------ Data shown

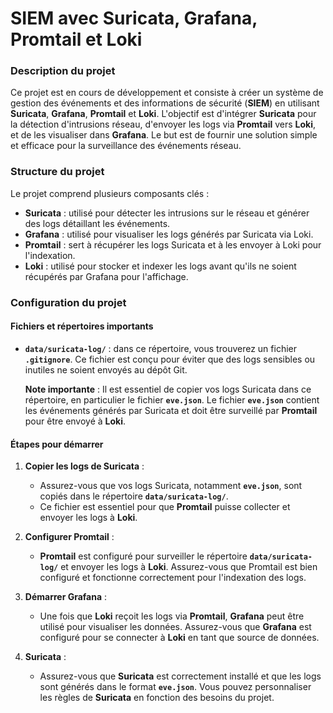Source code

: # **SIEM avec Suricata, Grafana, Promtail et Loki**

### **Description du projet**

Ce projet est en cours de développement et consiste à créer un système de gestion des événements et des informations de sécurité (**SIEM**) en utilisant **Suricata**, **Grafana**, **Promtail** et **Loki**. L'objectif est d'intégrer **Suricata** pour la détection d'intrusions réseau, d'envoyer les logs via **Promtail** vers **Loki**, et de les visualiser dans **Grafana**. Le but est de fournir une solution simple et efficace pour la surveillance des événements réseau.

### **Structure du projet**

Le projet comprend plusieurs composants clés :

- **Suricata** : utilisé pour détecter les intrusions sur le réseau et générer des logs détaillant les événements.
- **Grafana** : utilisé pour visualiser les logs générés par Suricata via Loki.
- **Promtail** : sert à récupérer les logs Suricata et à les envoyer à Loki pour l'indexation.
- **Loki** : utilisé pour stocker et indexer les logs avant qu'ils ne soient récupérés par Grafana pour l'affichage.

### **Configuration du projet**

#### **Fichiers et répertoires importants**

- **`data/suricata-log/`** : dans ce répertoire, vous trouverez un fichier **`.gitignore`**. Ce fichier est conçu pour éviter que des logs sensibles ou inutiles ne soient envoyés au dépôt Git.
  
  **Note importante** : Il est essentiel de copier vos logs Suricata dans ce répertoire, en particulier le fichier **`eve.json`**. Le fichier **`eve.json`** contient les événements générés par Suricata et doit être surveillé par **Promtail** pour être envoyé à **Loki**.

#### **Étapes pour démarrer**

1. **Copier les logs de Suricata** :
   - Assurez-vous que vos logs Suricata, notamment **`eve.json`**, sont copiés dans le répertoire **`data/suricata-log/`**.
   - Ce fichier est essentiel pour que **Promtail** puisse collecter et envoyer les logs à **Loki**.

2. **Configurer Promtail** :
   - **Promtail** est configuré pour surveiller le répertoire **`data/suricata-log/`** et envoyer les logs à **Loki**. Assurez-vous que Promtail est bien configuré et fonctionne correctement pour l'indexation des logs.

3. **Démarrer Grafana** :
   - Une fois que **Loki** reçoit les logs via **Promtail**, **Grafana** peut être utilisé pour visualiser les données. Assurez-vous que **Grafana** est configuré pour se connecter à **Loki** en tant que source de données.

4. **Suricata** :
   - Assurez-vous que **Suricata** est correctement installé et que les logs sont générés dans le format **`eve.json`**. Vous pouvez personnaliser les règles de **Suricata** en fonction des besoins du projet.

------------

## Directions:
Please return the lines above that run from the line containing "- **Loki** : utilisé" to the line containing "au dépôt Git.", inclusive, exactly and with no other lines.

## Answer to this task:
- **Loki** : utilisé pour stocker et indexer les logs avant qu'ils ne soient récupérés par Grafana pour l'affichage.

### **Configuration du projet**

#### **Fichiers et répertoires importants**

- **`data/suricata-log/`** : dans ce répertoire, vous trouverez un fichier **`.gitignore`**. Ce fichier est conçu pour éviter que des logs sensibles ou inutiles ne soient envoyés au dépôt Git.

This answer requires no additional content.